Quant à la vraie couleur du champagne rosé, elle n’est pas une et indivisible, et elle n’est pas non plus vêtue seulement de « sa robe pourpre » dont la parait le cher Ronsard qui n’a pas eu la chance de pouvoir décliner les tons multiples que peut prendre ce champagne « caméléonesque ». Cela peut aller du rosé saumoné au rose diamant, en passant par l’orangé, le cuivré, le fauve, le rubis, le pâle, le clair, le tendre, le doré et bien d’autres. Car on ne prête qu’aux riches. Comme on n’est plus au temps où « le champagne rosé est considéré, chez lui, comme une question délicate qu’il vaut mieux éluder », jugement peu amène rapporté il y a moins de 50 ans par un amateur anglais, on lui réserve aussi, de nos jours, une place de choix dans la gastronomie.

L’ami de la gastronomie

Champagne d’apéritif, certes, ou de sortie de bain, pourquoi pas, mais avant tout un champagne qui ne manque ni de corps, ni de vinosité, pinot noir souvent majoritaire oblige, ce qui le destine à jouer un rôle important à table. Incontestable partenaire du homard sous toutes ses formes ou d’une nage de langoustines, il peut aussi tenir tête à un foie gras chaud ou escorter un plat truffé. Les puristes le déconseillent sur le caviar mais, sans doute, ne l’ont-ils jamais mis en compétition avec un Cristal de Roederer couleur topaze. Partenaire incontournable du gigot d’agneau, le rosé l’est aussi de certains gibiers, du grenadin de veau aux girolles, mais aussi de tous les fromages champenois ou proches voisins.

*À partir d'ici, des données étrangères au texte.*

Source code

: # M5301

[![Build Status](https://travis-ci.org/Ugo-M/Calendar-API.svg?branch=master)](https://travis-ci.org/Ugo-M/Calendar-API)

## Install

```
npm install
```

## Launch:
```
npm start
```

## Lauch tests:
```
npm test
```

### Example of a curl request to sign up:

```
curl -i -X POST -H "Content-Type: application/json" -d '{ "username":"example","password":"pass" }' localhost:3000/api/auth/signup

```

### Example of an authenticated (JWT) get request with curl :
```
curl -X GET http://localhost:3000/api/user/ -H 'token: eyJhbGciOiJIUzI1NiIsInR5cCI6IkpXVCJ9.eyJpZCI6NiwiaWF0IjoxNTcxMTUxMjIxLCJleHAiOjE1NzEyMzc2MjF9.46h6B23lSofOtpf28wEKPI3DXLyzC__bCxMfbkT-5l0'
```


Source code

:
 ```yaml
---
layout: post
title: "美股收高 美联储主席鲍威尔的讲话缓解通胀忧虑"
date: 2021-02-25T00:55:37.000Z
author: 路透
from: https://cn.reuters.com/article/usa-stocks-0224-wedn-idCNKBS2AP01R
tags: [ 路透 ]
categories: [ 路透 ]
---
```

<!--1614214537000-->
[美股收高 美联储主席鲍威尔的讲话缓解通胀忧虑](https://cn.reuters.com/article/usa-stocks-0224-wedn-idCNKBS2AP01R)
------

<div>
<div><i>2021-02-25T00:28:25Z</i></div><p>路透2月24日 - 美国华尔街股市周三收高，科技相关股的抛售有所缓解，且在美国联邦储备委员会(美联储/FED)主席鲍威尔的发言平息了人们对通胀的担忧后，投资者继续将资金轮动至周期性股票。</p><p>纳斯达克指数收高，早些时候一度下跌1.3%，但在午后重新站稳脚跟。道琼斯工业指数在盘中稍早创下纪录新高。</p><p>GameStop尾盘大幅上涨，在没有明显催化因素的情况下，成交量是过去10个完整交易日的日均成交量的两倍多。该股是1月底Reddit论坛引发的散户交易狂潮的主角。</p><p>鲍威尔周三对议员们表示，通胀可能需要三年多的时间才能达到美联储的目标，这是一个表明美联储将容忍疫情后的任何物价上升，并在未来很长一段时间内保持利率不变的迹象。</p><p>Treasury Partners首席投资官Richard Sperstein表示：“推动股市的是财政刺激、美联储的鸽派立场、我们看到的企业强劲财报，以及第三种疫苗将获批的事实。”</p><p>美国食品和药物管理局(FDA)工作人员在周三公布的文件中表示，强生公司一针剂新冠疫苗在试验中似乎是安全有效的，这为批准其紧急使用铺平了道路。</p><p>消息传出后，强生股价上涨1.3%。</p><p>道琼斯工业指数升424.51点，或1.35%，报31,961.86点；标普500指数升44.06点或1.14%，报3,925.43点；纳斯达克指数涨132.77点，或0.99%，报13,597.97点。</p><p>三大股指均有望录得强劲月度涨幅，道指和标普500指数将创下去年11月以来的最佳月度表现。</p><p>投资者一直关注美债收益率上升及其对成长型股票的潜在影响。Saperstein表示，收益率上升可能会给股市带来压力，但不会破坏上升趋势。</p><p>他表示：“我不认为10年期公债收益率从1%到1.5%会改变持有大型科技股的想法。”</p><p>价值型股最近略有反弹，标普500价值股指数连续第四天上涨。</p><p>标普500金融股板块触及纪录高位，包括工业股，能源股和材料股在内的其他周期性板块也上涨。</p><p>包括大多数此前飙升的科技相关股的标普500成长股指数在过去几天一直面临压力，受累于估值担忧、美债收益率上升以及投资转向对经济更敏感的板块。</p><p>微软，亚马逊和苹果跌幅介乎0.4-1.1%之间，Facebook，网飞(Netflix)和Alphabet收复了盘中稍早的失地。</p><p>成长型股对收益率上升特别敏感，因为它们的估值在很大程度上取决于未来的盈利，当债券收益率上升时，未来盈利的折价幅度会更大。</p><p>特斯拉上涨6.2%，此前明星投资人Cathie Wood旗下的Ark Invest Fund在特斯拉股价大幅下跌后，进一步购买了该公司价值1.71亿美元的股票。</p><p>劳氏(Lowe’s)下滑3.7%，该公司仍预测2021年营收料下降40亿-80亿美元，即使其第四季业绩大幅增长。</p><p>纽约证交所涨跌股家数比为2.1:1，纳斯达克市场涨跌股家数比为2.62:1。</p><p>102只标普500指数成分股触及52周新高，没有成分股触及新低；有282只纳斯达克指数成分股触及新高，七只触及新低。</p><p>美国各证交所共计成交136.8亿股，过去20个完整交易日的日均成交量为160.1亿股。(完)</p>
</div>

À l’heure du dessert, il est le compagnon obligé des fruits rouges et des tartes aux fruits, mais surtout pas du chocolat. Champagne festif par excellence, le vin à bulles rosé aurait eu la faveur de Pierre Dac, le Champenois natif de Châlons, disparu il y a tout juste quarante ans, et dont il nous reste ce délicieux aphorisme : « Si la matière grise était plus rose, le monde aurait des idées moins noires. »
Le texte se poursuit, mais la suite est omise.